Ba’elzebaen relaxed and the attacks stopped. “Very well, Godking, I will serve you.”

“Where is my half-brother Moburu?”

“He attempted to take over the ten tribes. He failed. Only one tribe joined him, but he did take enough bones to raise a legion of krul. He’s heading for Black Barrow.” A legion was about two thousand krul. It wasn’t good, but it was far better than facing Moburu at the head of this army. “But it isn’t Moburu you have to worry about.”

“Neph,” Dorian said, his suspicions confirmed.

“Yes. Neph is the one who taught the wild men to raise krul. All this was nothing more than a diversion to keep any Ursuul away from Black Barrow.”

“What’s he trying?”

“To make himself Godking, whether by raising a Titan or by giving Khali flesh.”

Surely Neph Dada didn’t mean to raise Khali herself. It would be madness. If what Dorian had seen of the Strangers’ nature was true, giving their leader flesh would be inviting the devastation of all Midcyru. The good news was that no one since Roygaris Ursuul had been powerful enough to raise Khali. A Titan, on the other hand, was far more probable, and plenty frightening enough. Where in the Strangers’ hierarchy did a Titan fall? Two ranks above Ba’elzebaen? Three? By the God.

But all that was a conversation for another time. “To claim the wild men’s krul, we must strike down the shaman who controls them, correct?” Wanhope asked. “Who is it?”

Ba’elzebaen pointed to a wild man covered completely in woad tattoos. The man had dozens of shields surrounding him, both his own, and other magi’s, but as Ba’elzebaen gestured, the shields simply melted away. Wanhope threw a single green fiery missile at the man. The mage watched it contemptuously, secure in his shields—and it burned a hole in his chest. He died with a shocked look on his face.
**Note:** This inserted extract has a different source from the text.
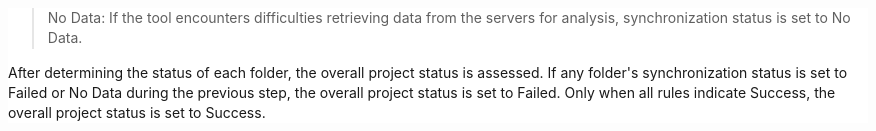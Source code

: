 > No Data: If the tool encounters difficulties retrieving data from the servers for analysis, synchronization status is set to No Data.

After determining the status of each folder, the overall project status is assessed. If any folder's synchronization status is set to Failed or No Data during the previous step, the overall project status is set to Failed. Only when all rules indicate Success, the overall project status is set to Success.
Ba’elzebaen smiled and Dorian noticed something strange in how the skin crinkled at the corners of his eyes: the arcanghul’s skin was made of thousands of tiny scales. “Master,” Ba’elzebaen said, “what would you have the Fallen do?”

“Kill the wild men. No feeding until nightfall, and then load the bones onto the wagons. We may need them to make more krul at Black Barrow.”

“As you desire.” Ba’elzebaen bowed. By the time he straightened, panicked cries were already rising from the wild men’s army as the krul in their own ranks turned on them.